The new lab, located in Framingham near Boston, is Complete Genomics’ first footprint on the East Coast and is expected to enable faster service and support to East Coast customers. Current and prospective customers in Boston and the greater northeast will be able to experience Complete Genomics’ DNBSEQ workflows including next-generation sequencing platforms, sample prep automation systems and bioinformatics products.

“The opening of our Boston Customer Service Center is the latest example of Complete Genomics’ commitment to serve our U.S. customer base. Last week, we celebrated the creation of our first U.S.-based supply chain with the opening of a new $3.2 million manufacturing facility at our San Jose, Calif. headquarters which will be online later this year,” said Dr. Radoje (Rade) Drmanac, Co-Founder and Chief Scientific Officer of Complete Genomics.

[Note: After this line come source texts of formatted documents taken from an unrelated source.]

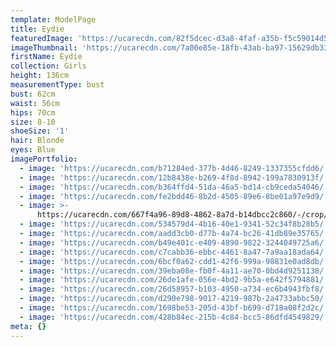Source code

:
```yaml
---
template: ModelPage
title: Eydie
featuredImage: 'https://ucarecdn.com/82f5dcec-d3a8-4faf-a35b-f5c59014d589/'
imageThumbnail: 'https://ucarecdn.com/7a00e85e-18fb-43ab-ba97-15629db3309b/'
firstName: Eydie
collection: Girls
height: 136cm
measurementType: bust
bust: 62cm
waist: 56cm
hips: 70cm
size: 8-10
shoeSize: '1'
hair: Blonde
eyes: Blue
imagePortfolio:
  - image: 'https://ucarecdn.com/b71284ed-377b-4d46-8249-1337355cfdd6/'
  - image: 'https://ucarecdn.com/12b8438e-b269-4f8d-8942-199a7830913f/'
  - image: 'https://ucarecdn.com/b364ffd4-51da-46a5-bd14-cb9ceda54046/'
  - image: 'https://ucarecdn.com/fe2bdd46-8b2d-4505-89e6-8be01a97e9d9/'
  - image: >-
      https://ucarecdn.com/667f4a96-89d8-4862-8a7d-b14dbcc2c860/-/crop/1151x1209/0,421/-/preview/
  - image: 'https://ucarecdn.com/534579d4-4b16-40e1-9341-52c34f8b28b5/'
  - image: 'https://ucarecdn.com/aadd3cb0-d77b-4a74-bc26-41db89e35765/'
  - image: 'https://ucarecdn.com/b49e401c-e409-4890-9822-3244049725a6/'
  - image: 'https://ucarecdn.com/c7cabb36-ebbc-4461-8a47-7a9aa18ada64/'
  - image: 'https://ucarecdn.com/6bcf0a62-cdd1-42f6-999a-98831e0ad8db/'
  - image: 'https://ucarecdn.com/39eba08e-fb0f-4a11-ae70-0bd4d9251138/'
  - image: 'https://ucarecdn.com/26de1afe-056e-4bd2-9b5a-e642f5794881/'
  - image: 'https://ucarecdn.com/26d58957-b103-4950-a734-ec6b4943fbf8/'
  - image: 'https://ucarecdn.com/d290e798-9017-4219-987b-2a4733abbc50/'
  - image: 'https://ucarecdn.com/1698be53-205d-43bf-b699-d718a08f2d2c/'
  - image: 'https://ucarecdn.com/428b84ec-215b-4c84-bcc5-86dfd4549829/'
meta: {}
---
```


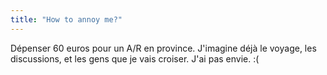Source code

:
 ```yaml
---
title: "How to annoy me?"
---
```


Dépenser 60 euros pour un A/R en province. J'imagine déjà le voyage, les
discussions, et les gens que je vais croiser. J'ai pas envie. :(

In addition to an introduction to Complete Genomics and its DNBSEQ sequencing platforms, the event will feature an introduction to the STOmics Stereo-seq technology and a DNBSEQ User Experience Workshop on how to optimize DNBSEQ-G99*, G400*, and T7* sequencers for research projects. A mini symposium will feature several Complete Genomics’ ecosystem partnerships centered around DNBSEQ technologies. Speakers from seqWell, Inc., Fluent Biosciences and Velsera, Inc., all headquartered in the Boston area, will present their product solutions and ongoing collaboration with Complete Genomics, aiming for expanded product accessibility to accelerate genomics research.

DNBSEQ sequencing platforms to be featured during the opening event include the flagship DNBSEQ-T7*, the G99*and the E25*. Also featured will be the high-throughput automated sample prep system SP-960 and the eight independent channel pipetting robot SP-Smart 8. The day will wrap up with a tour of the demo lab followed by a cocktail and networking reception. Transportation will be provided from Boston and Cambridge to the lab in Framingham.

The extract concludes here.